Our forebears also recognized the importance of sometimes withholding charity. “The poverty which proceeds from improvidence and vice ought to feel the consequences and penalties which God has annexed.” So those who were unwilling to forsake destructive vices and habits would be left to suffer the consequences of their folly until they came to a better mind. “The open hand was not extended to all.”

Today it seems everyone is pro-charity. Anyone who gives money is praised and the more indiscriminate the giving, the more generous they are thought to be. In contrast many early Americans believed that charity wrongly administered hurt the poor. Cotton Mather (in 1710) preached against giving to those who refused to work, “Don’t nourish ’em and harden ‘em in that, but find employment for them. Find ‘em work; set ‘em to work; keep ‘em to work.” Charles Chauncey (in 1752) quoting 2 Thessalonians 3:10, “If a man will not work, he shall not eat,” said, “It would be an evident Breach of the Law of the Gospel, as well as of Nature, to bestow upon those the Bread of Charity, who might earn and eat their own Bread.”

Furthermore, these charities rarely gave money. “Aid…almost always was in kind—food, coal, cloth—rather than in cash.”
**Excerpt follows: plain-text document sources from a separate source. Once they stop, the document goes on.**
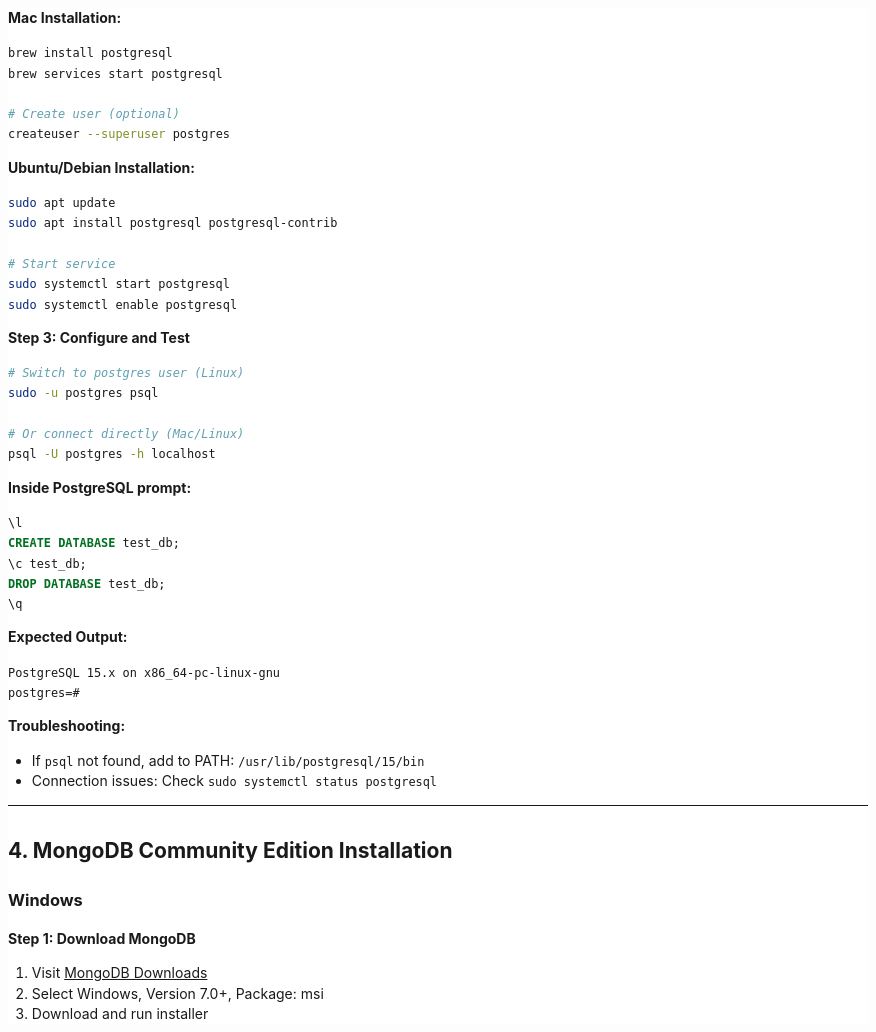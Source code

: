 **Mac Installation:**
```bash
brew install postgresql
brew services start postgresql

# Create user (optional)
createuser --superuser postgres
```

**Ubuntu/Debian Installation:**
```bash
sudo apt update
sudo apt install postgresql postgresql-contrib

# Start service
sudo systemctl start postgresql
sudo systemctl enable postgresql
```

**Step 3: Configure and Test**
```bash
# Switch to postgres user (Linux)
sudo -u postgres psql

# Or connect directly (Mac/Linux)
psql -U postgres -h localhost
```

**Inside PostgreSQL prompt:**
```sql
\l
CREATE DATABASE test_db;
\c test_db;
DROP DATABASE test_db;
\q
```

**Expected Output:**
```
PostgreSQL 15.x on x86_64-pc-linux-gnu
postgres=# 
```

**Troubleshooting:**
- If `psql` not found, add to PATH: `/usr/lib/postgresql/15/bin`
- Connection issues: Check `sudo systemctl status postgresql`

---

## 4. MongoDB Community Edition Installation

### Windows

**Step 1: Download MongoDB**
1. Visit [MongoDB Downloads](https://www.mongodb.com/try/download/community)
2. Select Windows, Version 7.0+, Package: msi
3. Download and run installer
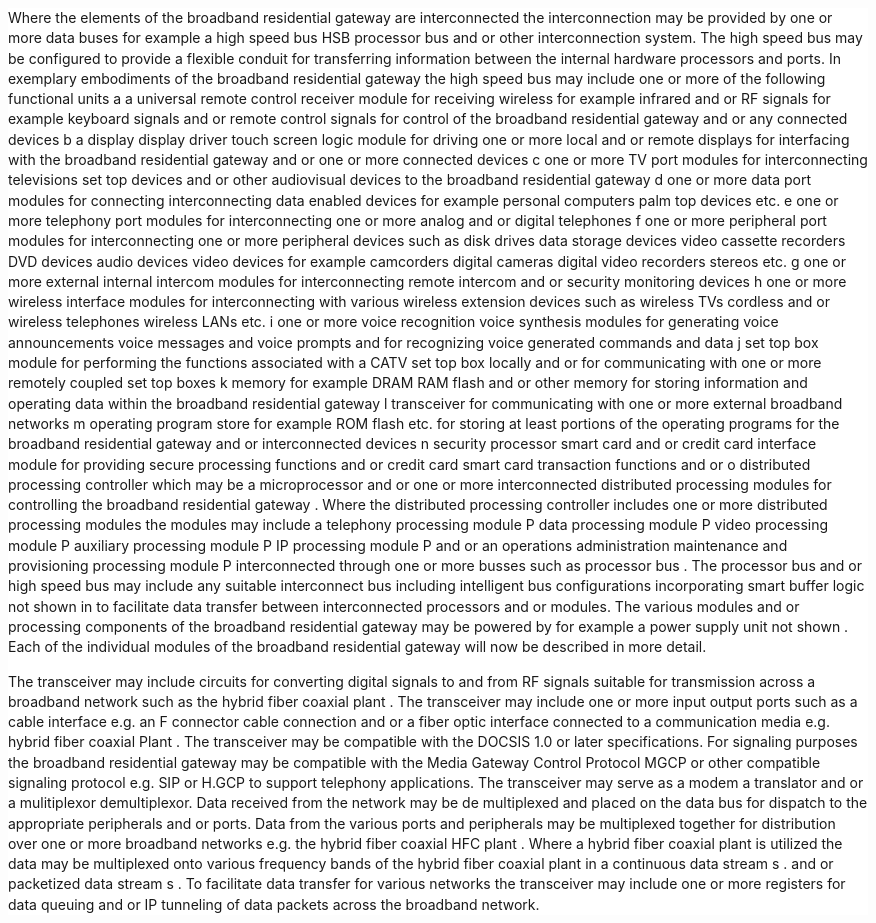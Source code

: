 Where the elements of the broadband residential gateway are interconnected the interconnection may be provided by one or more data buses for example a high speed bus HSB processor bus and or other interconnection system. The high speed bus may be configured to provide a flexible conduit for transferring information between the internal hardware processors and ports. In exemplary embodiments of the broadband residential gateway the high speed bus may include one or more of the following functional units a a universal remote control receiver module for receiving wireless for example infrared and or RF signals for example keyboard signals and or remote control signals for control of the broadband residential gateway and or any connected devices b a display display driver touch screen logic module for driving one or more local and or remote displays for interfacing with the broadband residential gateway and or one or more connected devices c one or more TV port modules for interconnecting televisions set top devices and or other audiovisual devices to the broadband residential gateway d one or more data port modules for connecting interconnecting data enabled devices for example personal computers palm top devices etc. e one or more telephony port modules for interconnecting one or more analog and or digital telephones f one or more peripheral port modules for interconnecting one or more peripheral devices such as disk drives data storage devices video cassette recorders DVD devices audio devices video devices for example camcorders digital cameras digital video recorders stereos etc. g one or more external internal intercom modules for interconnecting remote intercom and or security monitoring devices h one or more wireless interface modules for interconnecting with various wireless extension devices such as wireless TVs cordless and or wireless telephones wireless LANs etc. i one or more voice recognition voice synthesis modules for generating voice announcements voice messages and voice prompts and for recognizing voice generated commands and data j set top box module for performing the functions associated with a CATV set top box locally and or for communicating with one or more remotely coupled set top boxes k memory for example DRAM RAM flash and or other memory for storing information and operating data within the broadband residential gateway l transceiver for communicating with one or more external broadband networks m operating program store for example ROM flash etc. for storing at least portions of the operating programs for the broadband residential gateway and or interconnected devices n security processor smart card and or credit card interface module for providing secure processing functions and or credit card smart card transaction functions and or o distributed processing controller which may be a microprocessor and or one or more interconnected distributed processing modules for controlling the broadband residential gateway . Where the distributed processing controller includes one or more distributed processing modules the modules may include a telephony processing module P data processing module P video processing module P auxiliary processing module P IP processing module P and or an operations administration maintenance and provisioning processing module P interconnected through one or more busses such as processor bus . The processor bus and or high speed bus may include any suitable interconnect bus including intelligent bus configurations incorporating smart buffer logic not shown in to facilitate data transfer between interconnected processors and or modules. The various modules and or processing components of the broadband residential gateway may be powered by for example a power supply unit not shown . Each of the individual modules of the broadband residential gateway will now be described in more detail.

The transceiver may include circuits for converting digital signals to and from RF signals suitable for transmission across a broadband network such as the hybrid fiber coaxial plant . The transceiver may include one or more input output ports such as a cable interface e.g. an F connector cable connection and or a fiber optic interface connected to a communication media e.g. hybrid fiber coaxial Plant . The transceiver may be compatible with the DOCSIS 1.0 or later specifications. For signaling purposes the broadband residential gateway may be compatible with the Media Gateway Control Protocol MGCP or other compatible signaling protocol e.g. SIP or H.GCP to support telephony applications. The transceiver may serve as a modem a translator and or a mulitiplexor demultiplexor. Data received from the network may be de multiplexed and placed on the data bus for dispatch to the appropriate peripherals and or ports. Data from the various ports and peripherals may be multiplexed together for distribution over one or more broadband networks e.g. the hybrid fiber coaxial HFC plant . Where a hybrid fiber coaxial plant is utilized the data may be multiplexed onto various frequency bands of the hybrid fiber coaxial plant in a continuous data stream s . and or packetized data stream s . To facilitate data transfer for various networks the transceiver may include one or more registers for data queuing and or IP tunneling of data packets across the broadband network.
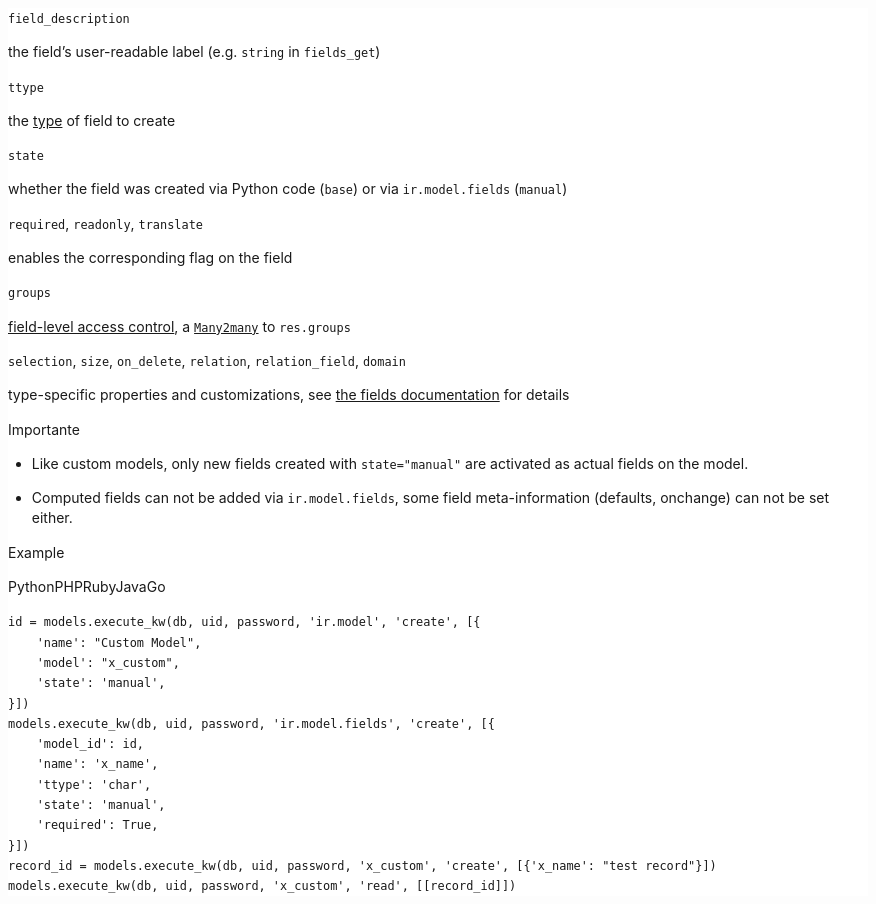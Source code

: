 `field_description`
    

the field’s user-readable label (e.g. `string` in `fields_get`)

`ttype`
    

the [type](backend/orm.html#reference-orm-fields) of field to create

`state`
    

whether the field was created via Python code (`base`) or via `ir.model.fields` (`manual`)

`required`, `readonly`, `translate`
    

enables the corresponding flag on the field

`groups`
    

[field-level access control](backend/security.html#reference-security-fields), a [`Many2many`](backend/orm.html#odoo.fields.Many2many "odoo.fields.Many2many") to `res.groups`

`selection`, `size`, `on_delete`, `relation`, `relation_field`, `domain`
    

type-specific properties and customizations, see [the fields documentation](backend/orm.html#reference-orm-fields) for details

Importante

  * Like custom models, only new fields created with `state="manual"` are activated as actual fields on the model.

  * Computed fields can not be added via `ir.model.fields`, some field meta-information (defaults, onchange) can not be set either.




Example

PythonPHPRubyJavaGo
    
    
    id = models.execute_kw(db, uid, password, 'ir.model', 'create', [{
        'name': "Custom Model",
        'model': "x_custom",
        'state': 'manual',
    }])
    models.execute_kw(db, uid, password, 'ir.model.fields', 'create', [{
        'model_id': id,
        'name': 'x_name',
        'ttype': 'char',
        'state': 'manual',
        'required': True,
    }])
    record_id = models.execute_kw(db, uid, password, 'x_custom', 'create', [{'x_name': "test record"}])
    models.execute_kw(db, uid, password, 'x_custom', 'read', [[record_id]])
Charles Brace, founder of the New York Children’s Aid Society (1850s), also realized the folly of indiscriminate giving. He said, “Experience soon shows that if you put a comfortable coat on the first idle and ragged lad who applies, you will have fifty half-clad lads, many of who possess hidden away a comfortable outfit, leaving their business next day ‘to get jackets for nothing.’”

Also if charities offer more benefits than working, paupers will work the charities instead of working a job. “They pass from one [charity] to the other; knowing exactly their conditions of assistance…the industry and ingenuity they employ in this pauper trade are truly remarkable…and a waste of talent.” Brace was astounded at the hard work involved in not working. So charities must be careful not to give too much, lest they undermine the motivation to work.

In Scotland a minister named Thomas Chalmers (early 1800s) saw how indiscriminate and impersonal state aid tended to hurt the poor. “State aid has been a mighty solvent to sunder the ties of kinship, to quench the affections of the family, to suppress in the poor themselves the instinct of self-reliance and self-respect—to convert them into paupers.” State aid subsidized men estranged from family and encouraged dependence on handouts.

So Chalmers gained permission to try an alternative plan in a district called the Parish of St. John. Chalmers’ church offered to meet the expenses of all needed relief in their district by charitable donations. His only stipulation was that those who wanted to give indiscriminately stay out.

Chalmers divided the parish up into 25 districts each overseen by a deacon. Whenever a need was expressed, the deacon of that district would investigate and minister to the family only giving aid to those who were truly needy. In a few years pauperism (the state of unnecessary dependence on charity) sank from 164 to 99 people, in a population of 10,000.

Modern attempts to help the poor have had tragic results in America, but our forefathers point us in a better direction. If we begin to build personal relationships with the poor and teach them the Scriptures, if we help the able-bodied to find employment, if we give only enough to meet pressing basic needs, careful not to squelch initiative or create dependence, then we can truly begin to help the needy.